Construction loans are short-term loans that enable the construction of a project to completion. Upon completion, the permanent loan or "end financing" will be used to pay off the interim construction loan. The term on a construction loan is short duration of 6 months to a year.
Typically construction loans use a draw system of payouts instead of a one-time lump sum payout of a standard mortgage loan. A draw system means the lender will pay out the proceeds of the construction loan at specified intervals (usually monthly) after they have verified the amount of work that has been completed on the project. The lender will usually send out their own inspector or use a third-party appraiser to verify the percentage of the project completed and appropriate payout.
The borrower pays interest only and only on the amount drawn each month. These funds are used to pay for the work performed by the subcontractors and the materials that were used.
There are different types of construction loans based on the specific purpose and the person who takes out the loan. Normally, construction loans are given to general contractors who are building homes for clients (pre-sold homes) or building a home to be sold upon completion (speculative home). On a pre-sold home the lender will loan up to 80 percent of the value or purchase price of the home.
Speculative home loans are typically restricted to no more than 70 to 75 percent of an appraised value based on the plans and specifications provided by the builder. The big advantage for the consumer with a speculative loan is that the general contractor is responsible for all costs associated with the construction loans, including any additional interest that would be charged for construction delays.

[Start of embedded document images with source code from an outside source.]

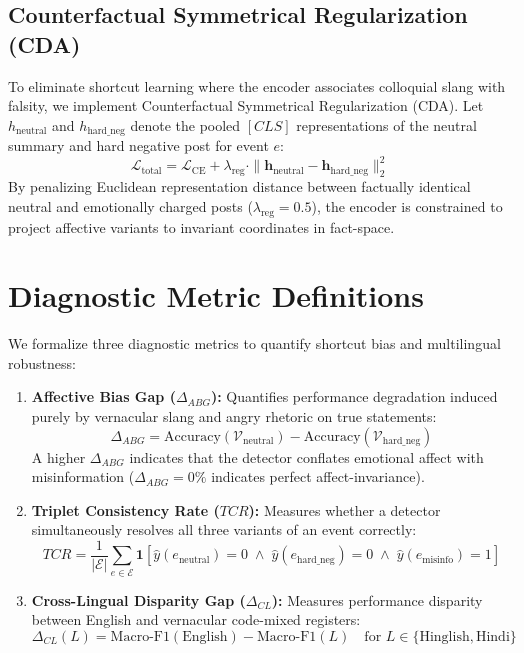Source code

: \documentclass[11pt,a4paper]{article}
\begin{document}
\subsection{Counterfactual Symmetrical Regularization (CDA)}
To eliminate shortcut learning where the encoder associates colloquial slang with falsity, we implement Counterfactual Symmetrical Regularization (CDA). Let $h_{\text{neutral}}$ and $h_{\text{hard\_neg}}$ denote the pooled $[CLS]$ representations of the neutral summary and hard negative post for event $e$:
\begin{equation}
\mathcal{L}_{\text{total}} = \mathcal{L}_{\text{CE}} + \lambda_{\text{reg}} \cdot \|\mathbf{h}_{\text{neutral}} - \mathbf{h}_{\text{hard\_neg}}\|_2^2
\end{equation}
By penalizing Euclidean representation distance between factually identical neutral and emotionally charged posts ($\lambda_{\text{reg}} = 0.5$), the encoder is constrained to project affective variants to invariant coordinates in fact-space.

\section{Diagnostic Metric Definitions}
We formalize three diagnostic metrics to quantify shortcut bias and multilingual robustness:
\begin{enumerate}[leftmargin=*]
    \item \textbf{Affective Bias Gap ($\Delta_{ABG}$):} Quantifies performance degradation induced purely by vernacular slang and angry rhetoric on true statements:
    \begin{equation}
    \Delta_{ABG} = \text{Accuracy}(\mathcal{V}_{\text{neutral}}) - \text{Accuracy}(\mathcal{V}_{\text{hard\_neg}})
    \end{equation}
    A higher $\Delta_{ABG}$ indicates that the detector conflates emotional affect with misinformation ($\Delta_{ABG} = 0\%$ indicates perfect affect-invariance).
    
    \item \textbf{Triplet Consistency Rate ($TCR$):} Measures whether a detector simultaneously resolves all three variants of an event correctly:
    \begin{equation}
    TCR = \frac{1}{|\mathcal{E}|} \sum_{e \in \mathcal{E}} \mathbf{1}\left[\hat{y}(e_{\text{neutral}}) = 0 \;\wedge\; \hat{y}(e_{\text{hard\_neg}}) = 0 \;\wedge\; \hat{y}(e_{\text{misinfo}}) = 1\right]
    \end{equation}
    
    \item \textbf{Cross-Lingual Disparity Gap ($\Delta_{CL}$):} Measures performance disparity between English and vernacular code-mixed registers:
    \begin{equation}
    \Delta_{CL}(L) = \text{Macro-F1}(\text{English}) - \text{Macro-F1}(L) \quad \text{for } L \in \{\text{Hinglish}, \text{Hindi}\}
    \end{equation}
\end{enumerate}
\end{document}

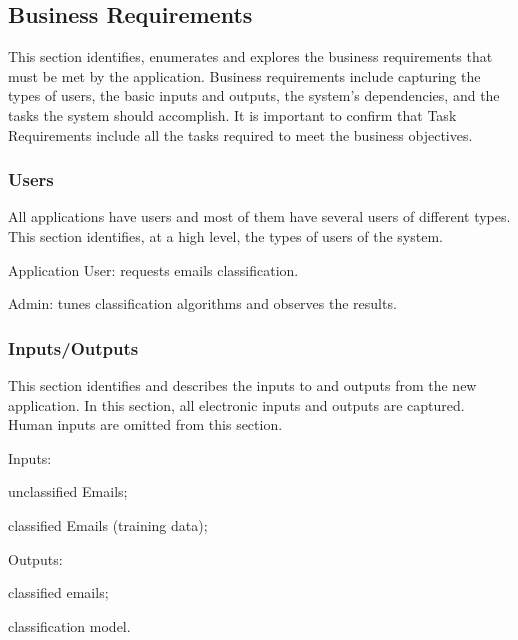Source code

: \newpage
\subsection{Business Requirements}

This section identifies, enumerates and explores the business requirements that must 
be met by the application. Business requirements include capturing the types of users, 
the basic inputs and outputs, the system's dependencies, and the tasks the system should 
accomplish. It is important to confirm that Task Requirements include all the tasks 
required to meet the business objectives.

\subsubsection{Users}
All applications have users and most of them have several users of different types. This 
section identifies, at a high level, the types of users of the system.

\begin{my_enumerate}
  \item Application User: requests emails classification.
  \item Admin: tunes classification algorithms and observes the results.
\end{my_enumerate}

\subsubsection{Inputs/Outputs}
This section identifies and describes the inputs to and outputs from the new 
application. In this section, all electronic inputs and outputs 
are captured. Human inputs are omitted from this section.

\begin{my_enumerate}
  \item Inputs:
  \begin{my_itemize}
    \item unclassified Emails;
    \item classified Emails (training data);
  \end{my_itemize}
  \item Outputs:
  \begin{my_itemize}
    \item classified emails;
    \item classification model.
  \end{my_itemize}
\end{my_enumerate}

Construction loans may also be available to individuals who may already own their own lot and can provide evidence that they either have a general contractor or can prove they have sufficient knowledge and expertise to act as a general contractor. These loans would also be limited to 80 percent loan-to-value. If the lot is already owned by the borrower, its value can act as all or part of the borrower's equity. A construction-permanent loan may also be an option to the borrower. The advantage of this one-time close (instead of the two closings normally required) is one set of closing costs and potentially an easy way to lock in the interest rate for the time taken to complete the project.